No new local COVID-19 cases in NSW

NSW has recorded no new locally acquired coronavirus cases for the 16th day in a row. There were, however, five new cases in overseas travellers in hotel quarantine.There was also an announcement that the source of a cluster in the Southern Highlands town of Moss Vale has been identified.Health officials say it has now been…

NSW has recorded no new locally acquired coronavirus cases for the 16th day in a row.

There were, however, five new cases in overseas travellers in hotel quarantine.

There was also an announcement that the source of a cluster in the Southern Highlands town of Moss Vale has been identified.

Health officials say it has now been connected with a previously reported cluster in the Sydney suburb of Liverpool.

That finding means there hasn’t been a NSW coronavirus case since late October that has an unknown source.

That case was reported on October 24 and was associated with the Hoxton Park cluster.

“I’m deeply grateful to our citizens,” NSW Premier Gladys Berejiklian told reporters on Monday.

“Every step of the way our citizens have come with us, and I just ask for people to keep doing that.”

There are 78 people being treated for COVID-19 in the state.

The new numbers come as the NSW-Victoria border opened up after more than four months of limited access.

And other restrictions eased, too.

NSW residents will now be allowed to invite up to 500 people to outdoor religious events, and carollers will be allowed to sing outdoors in groups of up to 30 people.
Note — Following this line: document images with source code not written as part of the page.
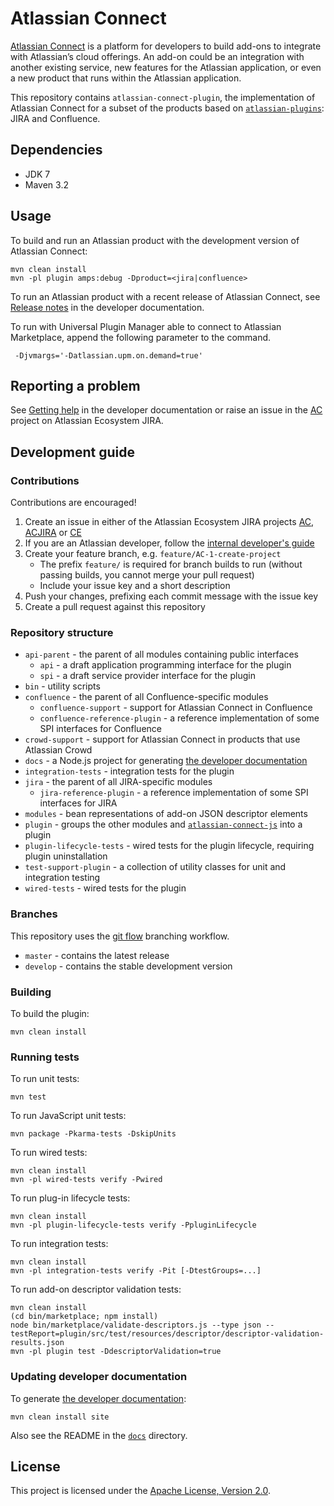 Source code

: # Atlassian Connect

[Atlassian Connect](https://connect.atlassian.com) is a platform for developers to build add-ons to integrate with
Atlassian’s cloud offerings. An add-on could be an integration with another existing service, new features for the
Atlassian application, or even a new product that runs within the Atlassian application.

This repository contains `atlassian-connect-plugin`, the implementation of Atlassian Connect for a subset of the
products based on [`atlassian-plugins`](https://bitbucket.org/atlassian/atlassian-plugins): JIRA and Confluence.

## Dependencies

* JDK 7
* Maven 3.2

## Usage

To build and run an Atlassian product with the development version of Atlassian Connect:

    mvn clean install
    mvn -pl plugin amps:debug -Dproduct=<jira|confluence>

To run an Atlassian product with a recent release of Atlassian Connect, see
[Release notes](https://developer.atlassian.com/static/connect/docs/latest/resources/release-notes.html) in the
developer documentation.

To run with Universal Plugin Manager able to connect to Atlassian Marketplace, append the following parameter to the command.

     -Djvmargs='-Datlassian.upm.on.demand=true'

## Reporting a problem

See [Getting help](https://developer.atlassian.com/static/connect/docs/latest/resources/getting-help.html) in the
developer documentation or raise an issue in the [AC](https://ecosystem.atlassian.net/browse/AC) project
on Atlassian Ecosystem JIRA.

## Development guide

### Contributions

Contributions are encouraged!

1. Create an issue in either of the Atlassian Ecosystem JIRA projects
   [AC](https://ecosystem.atlassian.net/browse/AC), [ACJIRA](https://ecosystem.atlassian.net/browse/ACJIRA)
   or [CE](https://ecosystem.atlassian.net/browse/CE)
2. If you are an Atlassian developer, follow the [internal developer's guide](https://extranet.atlassian.com/display/ARA/Atlassian+Connect+Internal+Developer%27s+Guide)
3. Create your feature branch, e.g. `feature/AC-1-create-project`
    * The prefix `feature/` is required for branch builds to run (without passing builds, you cannot merge your pull request)
    * Include your issue key and a short description
4. Push your changes, prefixing each commit message with the issue key
5. Create a pull request against this repository

### Repository structure

* `api-parent` - the parent of all modules containing public interfaces
  * `api` - a draft application programming interface for the plugin
  * `spi` - a draft service provider interface for the plugin
* `bin` - utility scripts
* `confluence` - the parent of all Confluence-specific modules
  * `confluence-support` - support for Atlassian Connect in Confluence
  * `confluence-reference-plugin` - a reference implementation of some SPI interfaces for Confluence
* `crowd-support` - support for Atlassian Connect in products that use Atlassian Crowd
* `docs` - a Node.js project for generating [the developer documentation](https://connect.atlassian.com)
* `integration-tests` - integration tests for the plugin
* `jira` - the parent of all JIRA-specific modules
  * `jira-reference-plugin` - a reference implementation of some SPI interfaces for JIRA
* `modules` - bean representations of add-on JSON descriptor elements
* `plugin` - groups the other modules and [`atlassian-connect-js`](https://stash.atlassian.com/projects/AC/repos/atlassian-connect-js) into a plugin
* `plugin-lifecycle-tests` - wired tests for the plugin lifecycle, requiring plugin uninstallation
* `test-support-plugin` - a collection of utility classes for unit and integration testing
* `wired-tests` - wired tests for the plugin

### Branches

This repository uses the [git flow](https://www.atlassian.com/git/workflows#!workflow-gitflow) branching workflow.

* `master` - contains the latest release
* `develop` - contains the stable development version

### Building

To build the plugin:

    mvn clean install

### Running tests

To run unit tests:

    mvn test

To run JavaScript unit tests:

    mvn package -Pkarma-tests -DskipUnits

To run wired tests:

    mvn clean install
    mvn -pl wired-tests verify -Pwired

To run plug-in lifecycle tests:

    mvn clean install
    mvn -pl plugin-lifecycle-tests verify -PpluginLifecycle

To run integration tests:

    mvn clean install
    mvn -pl integration-tests verify -Pit [-DtestGroups=...]

To run add-on descriptor validation tests:

    mvn clean install
    (cd bin/marketplace; npm install)
    node bin/marketplace/validate-descriptors.js --type json --testReport=plugin/src/test/resources/descriptor/descriptor-validation-results.json
    mvn -pl plugin test -DdescriptorValidation=true

### Updating developer documentation

To generate [the developer documentation](https://connect.atlassian.com):

    mvn clean install site

Also see the README in the [`docs`](docs) directory.

## License

This project is licensed under the [Apache License, Version 2.0](LICENSE.txt).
Controlled outdoor events that are ticketed and held in an enclosed or fenced area will be allowed up to 3000 people.

Previously, music performances and rehearsals could only be held outdoors with a maximum of 500 people.

But some rules have become stricter.

NSW businesses will be forced to check-in customers electronically from now on, meaning pen and paper is no longer an accepted method of registration.

Speaking in Albury before the lifting of the NSW-Victoria border at 12.01am on Monday, Ms Berejiklian said she was confident in her state’s strategy to live in a COVID-safe way.

“We’ve had the most practise at it, and I can appreciate that some of the smaller states haven’t,” she said.

Ms Berejiklian said the four-month closure was estimated to have cost several million dollars, but there was no price on “keeping the community safe”.

More than five million cars crossed through the border checkpoint and one million permits were given out during the hard border.

Even as NSW and Victoria open up to each other, South Australia’s COVID-19 outbreak has caused alarm in NSW.

Anyone who has recently been in South Australia is urged to complete a declaration form on the Service NSW website so that health officials can keep track of anyone who has been to an “area of concern”.

Anyone who has been to South Australia and feels any symptoms should immediately self-isolate and get tested.

NSW Health also advises residents to steer clear of Adelaide unless a visit is absolutely necessary.